I look at things with eyes different from yours

In diesen Tagen, in denen das Haus geschlossen ist – was es in dieser Jahreszeit auch ohne Covid-19 gewesen wäre – haben wir Zeit und Muße, uns ein wenig umzusehen und hie und da auch in die Welt der Phantasie einzutauchen. Denn was wäre das Leben schon ohne unsere Vorstellungskraft? Natürlich würden wir irgendwie vorankommen, aber wir wären blicklos und gefangen in unseren tristen Konsumzwängen. In diesen Tagen jedenfalls, in denen die Berge stiller sind als sonst, bekommen Begegnungen eine andere Tiefe. Heute haben wir im Geiste Shilpa Gupta besucht, einen indischen Künstler aus Mumbai, den wir bei der letzten Biennale von Venedig im Arsenale kennengelernt haben, nicht persönlich, aber durch zwei sehr interessante Arbeiten von ihm.
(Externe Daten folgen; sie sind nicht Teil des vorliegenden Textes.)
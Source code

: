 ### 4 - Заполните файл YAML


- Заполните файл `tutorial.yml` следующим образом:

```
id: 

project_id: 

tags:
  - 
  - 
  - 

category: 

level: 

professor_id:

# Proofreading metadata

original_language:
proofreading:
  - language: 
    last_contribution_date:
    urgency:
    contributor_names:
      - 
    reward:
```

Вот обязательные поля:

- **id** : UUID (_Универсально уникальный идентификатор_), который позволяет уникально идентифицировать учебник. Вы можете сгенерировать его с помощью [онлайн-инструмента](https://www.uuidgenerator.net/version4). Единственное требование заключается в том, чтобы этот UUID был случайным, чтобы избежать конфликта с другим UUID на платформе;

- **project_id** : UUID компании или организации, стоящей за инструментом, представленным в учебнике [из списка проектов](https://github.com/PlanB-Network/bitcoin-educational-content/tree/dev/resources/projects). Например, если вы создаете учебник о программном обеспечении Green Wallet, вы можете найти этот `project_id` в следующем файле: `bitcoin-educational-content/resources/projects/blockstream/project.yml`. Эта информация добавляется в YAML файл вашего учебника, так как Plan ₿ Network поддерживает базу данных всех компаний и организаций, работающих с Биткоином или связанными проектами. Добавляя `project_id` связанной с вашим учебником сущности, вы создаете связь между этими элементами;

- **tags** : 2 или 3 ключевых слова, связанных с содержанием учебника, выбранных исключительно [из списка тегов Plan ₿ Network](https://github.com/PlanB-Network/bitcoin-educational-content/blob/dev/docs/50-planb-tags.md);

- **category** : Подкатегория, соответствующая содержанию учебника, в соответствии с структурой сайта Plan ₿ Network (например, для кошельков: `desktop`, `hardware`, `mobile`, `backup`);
Wir haben ein bisschen zu ihm nachgeforscht und ein Werk von ihm gefunden, das Sie auf dieser Seite sehen können. Der Titel sagt schon alles: I look at things with eyes different from yours. Guptas Augen sind anders, weil sie ohne Gleichgültigkeit auf die Dinge blicken. Sein Blick konzentriert sich auf die physische und ideologische Existenz der Grenzen und enthüllt dabei ihre willkürlichen und zugleich repressiven Funktionen. Seine Arbeit dreht sich um die Zwischenbereiche zwischen Staat und Nation, um ethnisch-religiöse Aufspaltungen, um Überwachungseinrichtungen, und sie verhandelt dabei Begriffe wie Legalität und Illegalität, Zugehörigkeit und Einsamkeit. Alltägliche Situationen werden in eine knappe, konzeptuelle Kunstsprache übersetzt – in Form von Texten, Aktionen, Objekten und Installationen, mit denen Gupta die unmerklichen Mächte thematisiert, die unser Leben als Bürger oder heimatlose Menschen regulieren.